Gluing of orbifolds Suppose that $P$ and $Q$ are $n$-dimensional orbifolds, with boundaries. Suppose also that there is an isomorphism $f \colon \partial P \rightarrow \partial Q$ (as orbifolds). Is there a way to glue $P$ and $Q$ using $f$ to form a new closed orbifold? This is an analogy with manifolds with boundary.
 A: Ok so turning my comments into an answer (which I am honestly still only 95% sure about but hopefully some will point out if there is an error).
Lets assume that the two charts about our boundary point are of the form $[0,\infty) \times \mathbb{R}^{n-1}$ with finite groups $G_{i}$ acting, each preserving $\{0\} \times \mathbb{R}^{n-1}$.
We may assume that $G_{i}$ acts effectively and linearly on each chart, respectively. This implies that the induced action on $\{0\} \times \mathbb{R}^{n-1}$ is effective (since the chart has boundary it is not possible to do a reflection in the boundary hyperplane).

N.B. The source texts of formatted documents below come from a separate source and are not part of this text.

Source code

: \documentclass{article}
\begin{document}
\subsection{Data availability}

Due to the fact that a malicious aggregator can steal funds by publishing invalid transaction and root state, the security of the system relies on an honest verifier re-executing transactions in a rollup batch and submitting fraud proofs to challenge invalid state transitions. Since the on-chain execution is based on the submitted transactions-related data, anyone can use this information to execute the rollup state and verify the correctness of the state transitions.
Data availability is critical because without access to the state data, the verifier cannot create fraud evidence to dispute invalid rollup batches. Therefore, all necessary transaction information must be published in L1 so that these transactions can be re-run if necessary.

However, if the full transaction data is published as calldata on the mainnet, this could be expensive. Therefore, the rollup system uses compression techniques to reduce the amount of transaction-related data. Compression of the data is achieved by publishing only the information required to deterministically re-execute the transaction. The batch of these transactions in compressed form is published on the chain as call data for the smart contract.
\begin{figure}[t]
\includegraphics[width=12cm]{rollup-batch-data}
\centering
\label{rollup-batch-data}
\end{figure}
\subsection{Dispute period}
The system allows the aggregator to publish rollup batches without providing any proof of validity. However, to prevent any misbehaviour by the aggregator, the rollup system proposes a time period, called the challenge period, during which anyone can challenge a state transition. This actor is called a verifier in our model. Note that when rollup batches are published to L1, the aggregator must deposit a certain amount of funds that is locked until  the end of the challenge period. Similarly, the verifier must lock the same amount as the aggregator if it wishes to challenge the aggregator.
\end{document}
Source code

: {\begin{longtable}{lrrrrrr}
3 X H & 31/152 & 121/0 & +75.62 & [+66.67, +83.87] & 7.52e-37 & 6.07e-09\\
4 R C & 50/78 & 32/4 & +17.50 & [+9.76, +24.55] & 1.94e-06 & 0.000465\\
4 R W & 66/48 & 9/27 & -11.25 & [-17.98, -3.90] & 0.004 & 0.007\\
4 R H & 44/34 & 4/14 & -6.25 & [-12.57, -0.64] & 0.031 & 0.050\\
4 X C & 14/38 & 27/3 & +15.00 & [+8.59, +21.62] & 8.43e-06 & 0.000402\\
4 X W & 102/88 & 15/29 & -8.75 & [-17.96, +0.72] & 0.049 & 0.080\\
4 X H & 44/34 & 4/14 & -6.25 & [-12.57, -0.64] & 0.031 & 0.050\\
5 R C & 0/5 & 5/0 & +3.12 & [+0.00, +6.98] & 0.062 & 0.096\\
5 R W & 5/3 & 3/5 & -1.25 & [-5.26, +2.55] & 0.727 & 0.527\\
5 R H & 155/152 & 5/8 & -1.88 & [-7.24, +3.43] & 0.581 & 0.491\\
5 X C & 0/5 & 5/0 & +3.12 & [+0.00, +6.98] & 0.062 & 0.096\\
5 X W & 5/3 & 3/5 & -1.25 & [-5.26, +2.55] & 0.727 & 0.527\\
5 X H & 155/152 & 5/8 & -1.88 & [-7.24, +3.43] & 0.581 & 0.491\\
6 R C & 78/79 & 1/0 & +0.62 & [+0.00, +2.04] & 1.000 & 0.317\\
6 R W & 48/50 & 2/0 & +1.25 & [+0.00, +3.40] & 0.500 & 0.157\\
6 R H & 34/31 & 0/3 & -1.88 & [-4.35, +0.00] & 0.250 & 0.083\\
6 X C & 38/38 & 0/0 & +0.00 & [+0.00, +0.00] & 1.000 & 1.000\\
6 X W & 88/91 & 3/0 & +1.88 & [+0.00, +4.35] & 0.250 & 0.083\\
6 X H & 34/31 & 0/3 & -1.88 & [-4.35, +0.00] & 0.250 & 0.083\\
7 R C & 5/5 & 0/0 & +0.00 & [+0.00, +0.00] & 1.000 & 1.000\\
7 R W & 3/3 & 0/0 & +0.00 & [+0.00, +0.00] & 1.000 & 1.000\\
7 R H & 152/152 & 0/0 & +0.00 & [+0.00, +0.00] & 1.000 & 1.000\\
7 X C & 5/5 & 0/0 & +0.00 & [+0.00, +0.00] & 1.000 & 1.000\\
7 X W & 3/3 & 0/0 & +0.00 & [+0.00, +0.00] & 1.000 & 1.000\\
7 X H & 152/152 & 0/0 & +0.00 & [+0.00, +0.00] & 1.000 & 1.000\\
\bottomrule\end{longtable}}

By assumption the two orbifolds $(\{0\} \times \mathbb{R}^{n-1},G_{i})$ are isomorphic. That is we have $G_{1} = G_{2}$ (because both of the actions are effective) and that there is a homeomorphism of $(\{0\} \times \mathbb{R}^{n-1})$ respecting the $G_i$ actions. This allows us to glue the two half spaces equivariantly creating an orbifold chart $(\mathbb{R}^{n}, G_{1} = G_{2})$, as required.